**AVAILABLE RECORDS**
^^^^^^^^^^^^^^^^
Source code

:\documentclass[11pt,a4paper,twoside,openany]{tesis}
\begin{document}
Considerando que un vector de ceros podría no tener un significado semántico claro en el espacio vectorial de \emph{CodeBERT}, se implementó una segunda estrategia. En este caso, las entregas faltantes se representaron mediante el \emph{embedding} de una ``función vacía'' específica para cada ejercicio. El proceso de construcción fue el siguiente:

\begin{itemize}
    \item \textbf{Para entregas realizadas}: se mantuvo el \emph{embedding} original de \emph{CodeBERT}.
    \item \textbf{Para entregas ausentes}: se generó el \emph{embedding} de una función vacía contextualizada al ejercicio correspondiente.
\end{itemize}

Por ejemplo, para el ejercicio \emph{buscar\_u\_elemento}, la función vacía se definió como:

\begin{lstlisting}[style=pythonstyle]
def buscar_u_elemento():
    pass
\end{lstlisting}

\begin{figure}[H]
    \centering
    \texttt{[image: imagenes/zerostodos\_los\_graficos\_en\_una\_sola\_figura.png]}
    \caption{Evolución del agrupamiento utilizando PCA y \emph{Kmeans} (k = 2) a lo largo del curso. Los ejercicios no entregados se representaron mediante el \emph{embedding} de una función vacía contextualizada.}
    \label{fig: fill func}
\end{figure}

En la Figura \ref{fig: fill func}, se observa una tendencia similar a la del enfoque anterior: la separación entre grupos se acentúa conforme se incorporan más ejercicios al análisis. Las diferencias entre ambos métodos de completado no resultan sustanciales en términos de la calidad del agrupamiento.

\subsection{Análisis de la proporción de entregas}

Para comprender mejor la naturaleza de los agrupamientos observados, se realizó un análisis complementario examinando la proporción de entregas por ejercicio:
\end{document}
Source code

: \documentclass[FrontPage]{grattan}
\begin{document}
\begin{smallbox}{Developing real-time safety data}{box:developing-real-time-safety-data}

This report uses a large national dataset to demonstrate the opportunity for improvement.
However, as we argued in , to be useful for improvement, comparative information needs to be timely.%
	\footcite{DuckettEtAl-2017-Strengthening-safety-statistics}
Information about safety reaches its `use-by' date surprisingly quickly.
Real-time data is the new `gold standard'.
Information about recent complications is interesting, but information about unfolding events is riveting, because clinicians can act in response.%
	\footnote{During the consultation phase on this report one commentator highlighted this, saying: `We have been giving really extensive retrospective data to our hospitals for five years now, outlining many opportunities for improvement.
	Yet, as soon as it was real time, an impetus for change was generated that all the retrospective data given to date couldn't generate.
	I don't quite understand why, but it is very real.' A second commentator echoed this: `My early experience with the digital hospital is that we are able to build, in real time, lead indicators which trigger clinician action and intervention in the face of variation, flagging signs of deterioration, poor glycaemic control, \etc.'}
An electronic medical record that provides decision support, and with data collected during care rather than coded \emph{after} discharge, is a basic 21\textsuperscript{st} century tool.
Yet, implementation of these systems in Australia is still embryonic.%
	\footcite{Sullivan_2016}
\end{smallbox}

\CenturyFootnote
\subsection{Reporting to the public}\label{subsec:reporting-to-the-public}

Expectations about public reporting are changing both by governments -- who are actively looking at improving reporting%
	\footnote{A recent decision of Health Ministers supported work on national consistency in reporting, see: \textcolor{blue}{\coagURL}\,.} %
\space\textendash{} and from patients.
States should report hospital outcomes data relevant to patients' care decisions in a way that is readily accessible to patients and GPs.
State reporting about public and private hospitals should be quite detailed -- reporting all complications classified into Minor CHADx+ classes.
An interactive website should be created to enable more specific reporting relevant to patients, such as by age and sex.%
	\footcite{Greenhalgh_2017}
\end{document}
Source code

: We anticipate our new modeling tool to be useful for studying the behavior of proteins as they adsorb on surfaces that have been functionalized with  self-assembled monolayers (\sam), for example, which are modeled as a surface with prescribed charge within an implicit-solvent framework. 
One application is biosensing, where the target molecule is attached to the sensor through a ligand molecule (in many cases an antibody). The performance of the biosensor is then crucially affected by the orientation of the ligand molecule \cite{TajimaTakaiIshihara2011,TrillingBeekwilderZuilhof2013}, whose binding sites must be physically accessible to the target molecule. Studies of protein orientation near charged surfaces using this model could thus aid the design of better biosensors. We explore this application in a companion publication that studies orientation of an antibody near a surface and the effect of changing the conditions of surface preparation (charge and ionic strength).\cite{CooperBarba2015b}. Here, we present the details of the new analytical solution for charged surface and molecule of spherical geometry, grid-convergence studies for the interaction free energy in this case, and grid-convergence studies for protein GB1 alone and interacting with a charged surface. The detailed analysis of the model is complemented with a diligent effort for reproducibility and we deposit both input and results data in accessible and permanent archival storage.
^^^^^^^^^^^^^^^^
**WHAT TO DO**
Give back exactly the lines of the listing above that run from the line with "del agrupamiento utilizando" to the line with "However, as we", inclusive.

**SOLUTION**
    \caption{Evolución del agrupamiento utilizando PCA y \emph{Kmeans} (k = 2) a lo largo del curso. Los ejercicios no entregados se representaron mediante el \emph{embedding} de una función vacía contextualizada.}
    \label{fig: fill func}
\end{figure}

En la Figura \ref{fig: fill func}, se observa una tendencia similar a la del enfoque anterior: la separación entre grupos se acentúa conforme se incorporan más ejercicios al análisis. Las diferencias entre ambos métodos de completado no resultan sustanciales en términos de la calidad del agrupamiento.

\subsection{Análisis de la proporción de entregas}

Para comprender mejor la naturaleza de los agrupamientos observados, se realizó un análisis complementario examinando la proporción de entregas por ejercicio:
\end{document}
Source code

: \documentclass[FrontPage]{grattan}
\begin{document}
\begin{smallbox}{Developing real-time safety data}{box:developing-real-time-safety-data}

This report uses a large national dataset to demonstrate the opportunity for improvement.
However, as we argued in , to be useful for improvement, comparative information needs to be timely.%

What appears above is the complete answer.